*EXERCISE AIM*: Where a line in the listing below holds the word "SELECT", count that line; give the total alone.

*RECORD SET*:
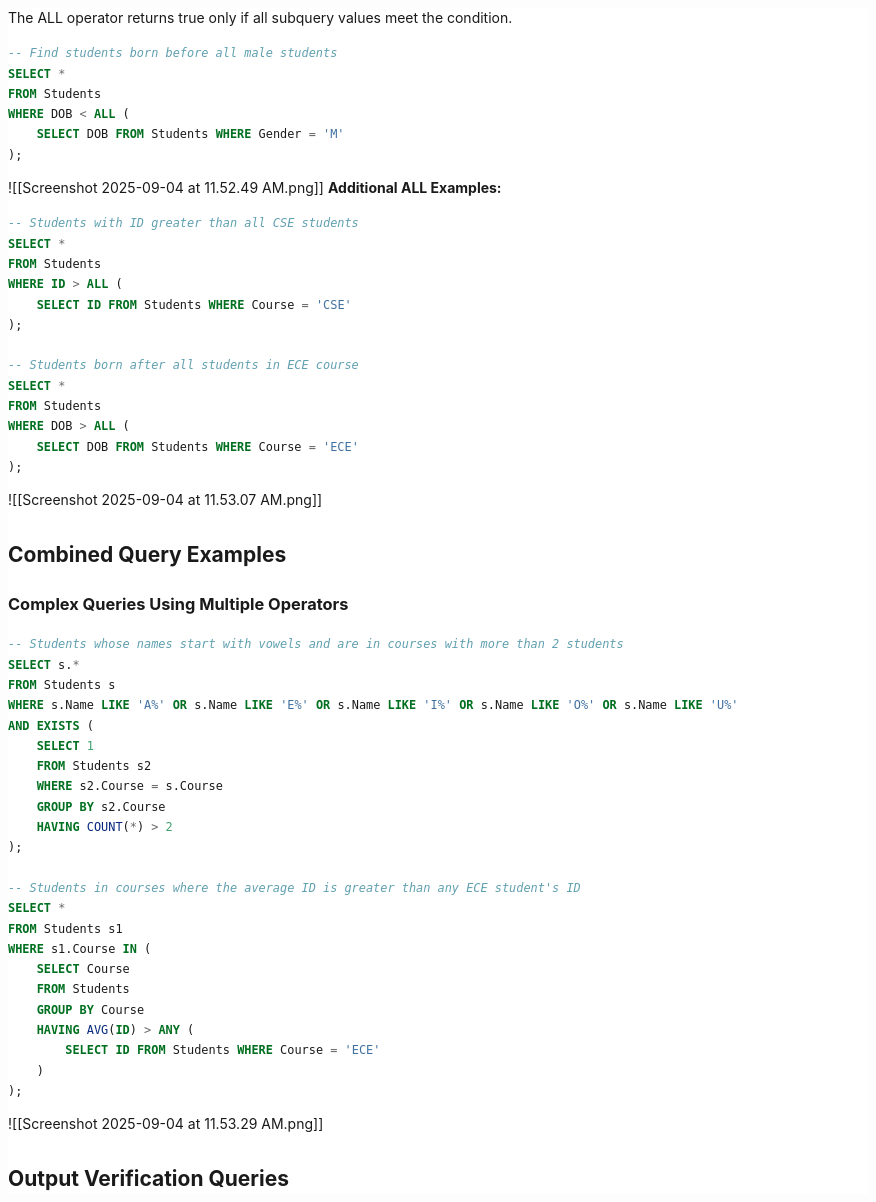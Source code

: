 The ALL operator returns true only if all subquery values meet the condition.

```sql
-- Find students born before all male students
SELECT *
FROM Students
WHERE DOB < ALL (
    SELECT DOB FROM Students WHERE Gender = 'M'
);
```
![[Screenshot 2025-09-04 at 11.52.49 AM.png]]
**Additional ALL Examples:**

```sql
-- Students with ID greater than all CSE students
SELECT *
FROM Students
WHERE ID > ALL (
    SELECT ID FROM Students WHERE Course = 'CSE'
);

-- Students born after all students in ECE course
SELECT *
FROM Students
WHERE DOB > ALL (
    SELECT DOB FROM Students WHERE Course = 'ECE'
);
```
![[Screenshot 2025-09-04 at 11.53.07 AM.png]]
## Combined Query Examples

### Complex Queries Using Multiple Operators

```sql
-- Students whose names start with vowels and are in courses with more than 2 students
SELECT s.*
FROM Students s
WHERE s.Name LIKE 'A%' OR s.Name LIKE 'E%' OR s.Name LIKE 'I%' OR s.Name LIKE 'O%' OR s.Name LIKE 'U%'
AND EXISTS (
    SELECT 1 
    FROM Students s2 
    WHERE s2.Course = s.Course 
    GROUP BY s2.Course 
    HAVING COUNT(*) > 2
);

-- Students in courses where the average ID is greater than any ECE student's ID
SELECT *
FROM Students s1
WHERE s1.Course IN (
    SELECT Course
    FROM Students
    GROUP BY Course
    HAVING AVG(ID) > ANY (
        SELECT ID FROM Students WHERE Course = 'ECE'
    )
);
```
![[Screenshot 2025-09-04 at 11.53.29 AM.png]]
## Output Verification Queries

*ANSWER TO THIS TASK*: 11